Jacques Delmas dit Chaban, 29 ans, est photographié ici entre le colonel Noiret et le général Leclerc près de la gare Montparnasse le 25 août 1944. Sous-lieutenant en 1940, haut-fonctionnaire au ministère de la Production industrielle dans le gouvernement Laval, il travaille pour la résistance depuis décembre 1940. Nommé général de brigade et délégué militaire national en mai 1944, il accueille le général Leclerc à Paris le 25 août 1944. Député de la Gironde en 1946, maire de Bordeaux, président de l’Assemblée nationale à trois reprises, plusieurs fois ministre et enfin candidat malheureux à l’élection présidentielle de 1974, il décède le 10 novembre 2000.

 

Le général Pierre Koenig, 46 ans, est photographié ici le 26 août 1944 au pied de l’Arc de Triomphe devant des véhicules du 9ème RMT. Sous-lieutenant en 1918, capitaine de la 13ème demi-brigade de Légion étrangère en 1939, il rejoint les Français libres en juillet 1940. Héros de Bir-Hakeim et de la bataille d’El-Alamein, il est promu général en chef des Forces françaises de l’intérieur en 1944, gouverneur militaire de Paris le 21 août, et gouverneur militaire de la zone d’occupation française en Allemagne de 1945 à 1949. Député puis ministre de la Défense nationale il décède en 1970. Il sera élevé à la dignité de maréchal de France en 1984.

 

Le capitaine Raymond Dronne, 36 ans, est photographié ici sur la place de l’Hôtel de Ville le 25 août 1944 alors qu’il prépare l’attaque du Central Archives.
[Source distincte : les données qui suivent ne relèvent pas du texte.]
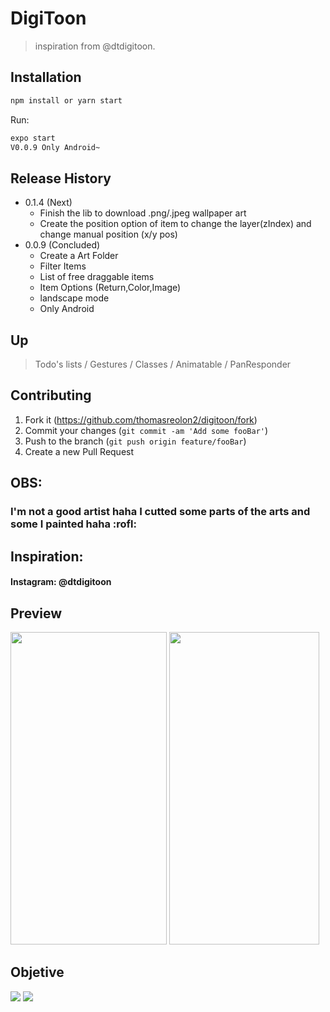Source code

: # DigiToon
> inspiration from @dtdigitoon.

## Installation

```sh
npm install or yarn start
```

Run:

```sh
expo start
V0.0.9 Only Android~
```

## Release History

* 0.1.4 (Next)
    * Finish the <ViewShot/> lib to download .png/.jpeg wallpaper art
    * Create the position option of item to change the layer(zIndex) and change manual position (x/y pos)
* 0.0.9 (Concluded)
    * Create a Art Folder
    * Filter Items
    * List of free draggable items
    * Item Options (Return,Color,Image)
    * landscape mode
    * Only Android

## Up

> Todo's lists /
> Gestures /
> Classes /
> Animatable /
> PanResponder 

## Contributing

1. Fork it (<https://github.com/thomasreolon2/digitoon/fork>)
2. Commit your changes (`git commit -am 'Add some fooBar'`)
3. Push to the branch (`git push origin feature/fooBar`)
4. Create a new Pull Request

## OBS:
 <h3>I'm not a good artist haha ​​I cutted some parts of the arts and some I painted haha :rofl:	</h3>

## Inspiration:
 <h4> Instagram: @dtdigitoon	</h4>



## Preview

<img src="https://i.giphy.com/media/vpDKQimEvQuENfBdqy/giphy.webp" width="250" height="500"> <img src="https://i.ibb.co/DwKhX5L/example.png" width="240" height="500">

## Objetive
<img src="https://instagram.fnvt1-1.fna.fbcdn.net/v/t51.2885-15/sh0.08/e35/s640x640/94477540_259532908425544_3175183312339687719_n.jpg?_nc_ht=instagram.fnvt1-1.fna.fbcdn.net&_nc_cat=104&_nc_ohc=koT0sX67NnEAX-YQzlp&oh=529aa86ba40da0ede83f426b517aff12&oe=5F90C2EB">
<img src="https://instagram.fnvt1-1.fna.fbcdn.net/v/t51.2885-15/sh0.08/e35/s640x640/95688270_2748763058684781_3468710427250299789_n.jpg?_nc_ht=instagram.fnvt1-1.fna.fbcdn.net&_nc_cat=109&_nc_ohc=itOkeftdwHcAX-g17hy&oh=68f7c1309355ba03583172811e64885f&oe=5F919FFA">

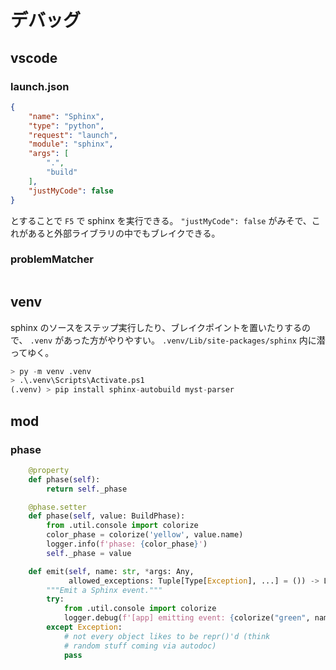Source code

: # デバッグ

## vscode

### launch.json

```json
{
    "name": "Sphinx",
    "type": "python",
    "request": "launch",
    "module": "sphinx",
    "args": [
        ".",
        "build"
    ],
    "justMyCode": false
}
```

とすることで `F5` で sphinx を実行できる。
`"justMyCode": false` がみそで、これがあると外部ライブラリの中でもブレイクできる。

### problemMatcher

```js

```

## venv

sphinx のソースをステップ実行したり、ブレイクポイントを置いたりするので、 `.venv` があった方がやりやすい。
`.venv/Lib/site-packages/sphinx` 内に潜ってゆく。

```python
> py -m venv .venv
> .\.venv\Scripts\Activate.ps1
(.venv) > pip install sphinx-autobuild myst-parser
```

## mod
### phase

```py
    @property
    def phase(self):
        return self._phase

    @phase.setter
    def phase(self, value: BuildPhase):
        from .util.console import colorize
        color_phase = colorize('yellow', value.name)
        logger.info(f'phase: {color_phase}')
        self._phase = value
```

```py
    def emit(self, name: str, *args: Any,
             allowed_exceptions: Tuple[Type[Exception], ...] = ()) -> List:
        """Emit a Sphinx event."""
        try:            
            from .util.console import colorize
            logger.debug(f'[app] emitting event: {colorize("green", name)}{repr(args)[:100]}')
        except Exception:
            # not every object likes to be repr()'d (think
            # random stuff coming via autodoc)
            pass
```
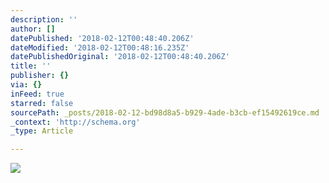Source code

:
 ```yaml
---
description: ''
author: []
datePublished: '2018-02-12T00:48:40.206Z'
dateModified: '2018-02-12T00:48:16.235Z'
datePublishedOriginal: '2018-02-12T00:48:40.206Z'
title: ''
publisher: {}
via: {}
inFeed: true
starred: false
sourcePath: _posts/2018-02-12-bd98d8a5-b929-4ade-b3cb-ef15492619ce.md
_context: 'http://schema.org'
_type: Article

---
```

![](https://the-grid-user-content.s3-us-west-2.amazonaws.com/655f63af-32ac-4e60-a21c-c0d65213b88d.jpg)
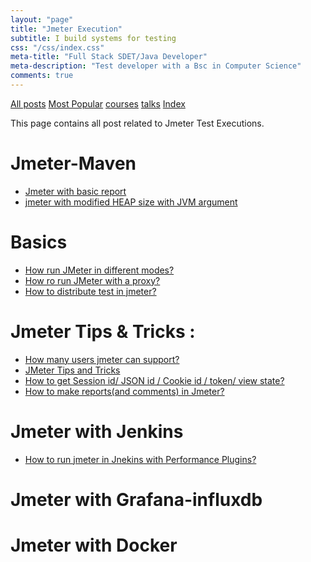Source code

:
 ```yaml
---
layout: "page"
title: "Jmeter Execution"
subtitle: I build systems for testing
css: "/css/index.css"
meta-title: "Full Stack SDET/Java Developer"
meta-description: "Test developer with a Bsc in Computer Science"
comments: true
---
```

<div class="list-filters">
    <a href="/" class="list-filter filter-selected">All posts</a>
    <a href="/popular" class="list-filter">Most Popular</a>
    <a href="/courses" class="list-filter">courses</a>
	<a href="/talks" class="list-filter">talks</a>
    <a href="/tags" class="list-filter">Index</a>
</div>

This page contains all post related to Jmeter Test Executions.

# Jmeter-Maven 
- [Jmeter with basic report](https://sarkershantonu.github.io/2020/08/28/maven-jmeter/)
- [jmeter with modified HEAP size with JVM argument](https://sarkershantonu.github.io/2020/09/01/maven-jmeter-jvm-config/)

# Basics 
- [How run JMeter in different modes?](http://shantonusarker.blogspot.com/2013/01/how-run-jmeter-in-different-modes.html)
- [How ro run JMeter with a proxy?](http://shantonusarker.blogspot.com/2013/01/how-ro-run-jmeter-with-proxy.html)
- [How to distribute test in jmeter?](http://shantonusarker.blogspot.com/2013/01/how-to-distribute-test-in-jmeter.html)

# Jmeter Tips & Tricks : 
- [How many users jmeter can support?](http://shantonusarker.blogspot.com/2015/04/how-many-user-jmeter-can-support.html)
- [JMeter Tips and Tricks](http://shantonusarker.blogspot.com/2013/01/jmeter-tipstricks-continuing.html)
- [How to get Session id/ JSON id / Cookie id / token/ view state?](http://shantonusarker.blogspot.com/2013/04/jmeter-tips-and-tricks-part-2.html)
- [How to make reports(and comments) in Jmeter?](http://shantonusarker.blogspot.com/2013/04/how-to-make-reportsand-comments-in.html)

# Jmeter with Jenkins
- [How to run jmeter in Jnekins with Performance Plugins?](http://shantonusarker.blogspot.com/2015/07/run-jmeter-jnekins-performance-plugins.html) 

# Jmeter with Grafana-influxdb

# Jmeter with Docker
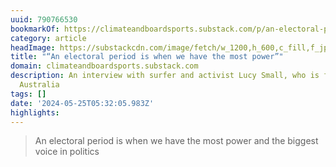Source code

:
```yaml
---
uuid: 790766530
bookmarkOf: https://climateandboardsports.substack.com/p/an-electoral-period-is-when-we-have
category: article
headImage: https://substackcdn.com/image/fetch/w_1200,h_600,c_fill,f_jpg,q_auto:good,fl_progressive:steep,g_auto/https%3A%2F%2Fsubstack-post-media.s3.amazonaws.com%2Fpublic%2Fimages%2Fd6963d45-ddf3-4cad-b449-118ef58c9a14_1080x863.jpeg
title: "“An electoral period is when we have the most power”"
domain: climateandboardsports.substack.com
description: An interview with surfer and activist Lucy Small, who is from Western
  Australia
tags: []
date: '2024-05-25T05:32:05.983Z'
highlights:
---
```


> An electoral period is when we have the most power and the biggest voice in politics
Administrateur des colonies au Cameroun, il se rallie aux Français libres dès août 1940 et participe sous les ordres du général Leclerc aux opérations du Fezzan et de Tunisie avant de prendre le commandement de la 9ème compagnie du Régiment de marche du Tchad, la fameuse Nueve composée essentiellement de volontaires espagnols. C’est lui qui à la tête d’une colonne de 150 hommes pénètre le premier dans Paris le 24 août 1944 au soir. Il termine la guerre avec le grade de chef de bataillon et entame une carrière politique dans la Sarthe où il sera élu maire, député et sénateur. Il est décédé en 1991. 

 

Le colonel Henri Tanguy dit Rol-Tanguy, 36 ans, est photographié ici au milieu de son état-major FFI. Ouvrier carrossier et militant communiste, il se porte volontaire dans les rangs républicains pendant la Guerre d’Espagne et sert comme commissaire politique de la 3ème Brigade internationale. Cité à l’ordre du régiment pendant la campagne de France en 1940, il entre dans la clandestinité et participe à la création des Francs tireurs partisans (FTP). Puis il est nommé chef régional des FFI de la région Ile-de-France et organise l’insurrection parisienne. Après guerre il poursuit une carrière militaire jusqu’en 1962, entre au Comité central du Parti communiste et préside l’Association nationale des Anciens combattants de la Résistance. Il est décédé en 2002.

 

Le préfet Charles Luizet, 41 ans, est photographié ici dans la cour de la Préfecture de police lors de sa prise de fonction le 19 août 1944. Militaire de carrière et administrateur français de la zone de Tanger, il se rallie dès le 18 juin 1940 au général de Gaulle qui lui demande de rester à son poste dans l’administration de Vichy en Afrique du Nord. Secrétaire général de la police du Comité français de libération nationale en 1943, il est chargé de réorganiser le département de la Corse récemment libéré puis gagne l’Angleterre. Parachuté en France en août 1944 il sera le premier Préfet de police de la capitale libérée, poste qu’il occupera jusqu’en mars 1947 date à laquelle il est nommé Gouverneur général de l’Afrique équatoriale française avant de décéder au mois de septembre de la même année.

 

Roger Worms dit Roger Stéphane, 25 ans, est photographié ici dans les salons de l’Hôtel de Ville. Entré dans la Résistance en 1941, il participe à la création du réseau Combat et est arrêté à deux reprises. Le 20 août 1944 à la tête d’une poignée de FFI le capitaine Stéphane s’empare de l’Hôtel de Ville et accueille le nouveau Préfet de la Seine avant de poursuivre la guerre dans les rangs de la Brigade Alsace-Lorraine d’André Malraux. Devenu journaliste il fonde L’Observateur en 1950 et produit à partir de 1960 des émissions pour la télévision française. Il décède le 4 décembre 1994.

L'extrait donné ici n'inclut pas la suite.